### [What is needed]
Give every line from the entries that contains "http".

== Segment start ==

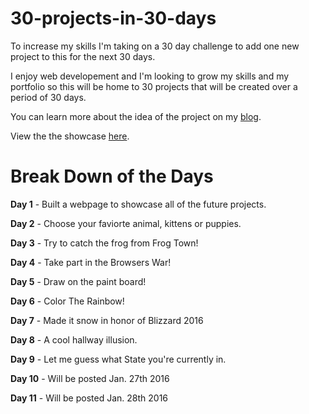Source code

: # 30-projects-in-30-days
To increase my skills I'm taking on a 30 day challenge to add one new project to this for the next 30 days.

I enjoy web developement and I'm looking to grow my skills and my portfolio so this will be home to 30 projects that will be created over a period of 30 days.

You can learn more about the idea of the project on my <a href="http://jeremiahsvaren.com/blog/30-project-challenge/">blog</a>.

View the the showcase <a href="http://challenge.jeremiahsvaren.com/">here</a>.

# Break Down of the Days

<strong>Day 1</strong> - Built a webpage to showcase all of the future projects.

<strong>Day 2</strong> - Choose your faviorte animal, kittens or puppies.

<strong>Day 3</strong> - Try to catch the frog from Frog Town!

<strong>Day 4</strong> - Take part in the Browsers War!

<strong>Day 5</strong> - Draw on the paint board!

<strong>Day 6</strong> - Color The Rainbow!

<strong>Day 7</strong> - Made it snow in honor of Blizzard 2016

<strong>Day 8</strong> - A cool hallway illusion.

<strong>Day 9</strong> - Let me guess what State you're currently in.

<strong>Day 10</strong> - Will be posted Jan. 27th 2016

<strong>Day 11</strong> - Will be posted Jan. 28th 2016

== Segment end ==

### [Solution to the exercise]
You can learn more about the idea of the project on my <a href="http://jeremiahsvaren.com/blog/30-project-challenge/">blog</a>.
View the the showcase <a href="http://challenge.jeremiahsvaren.com/">here</a>.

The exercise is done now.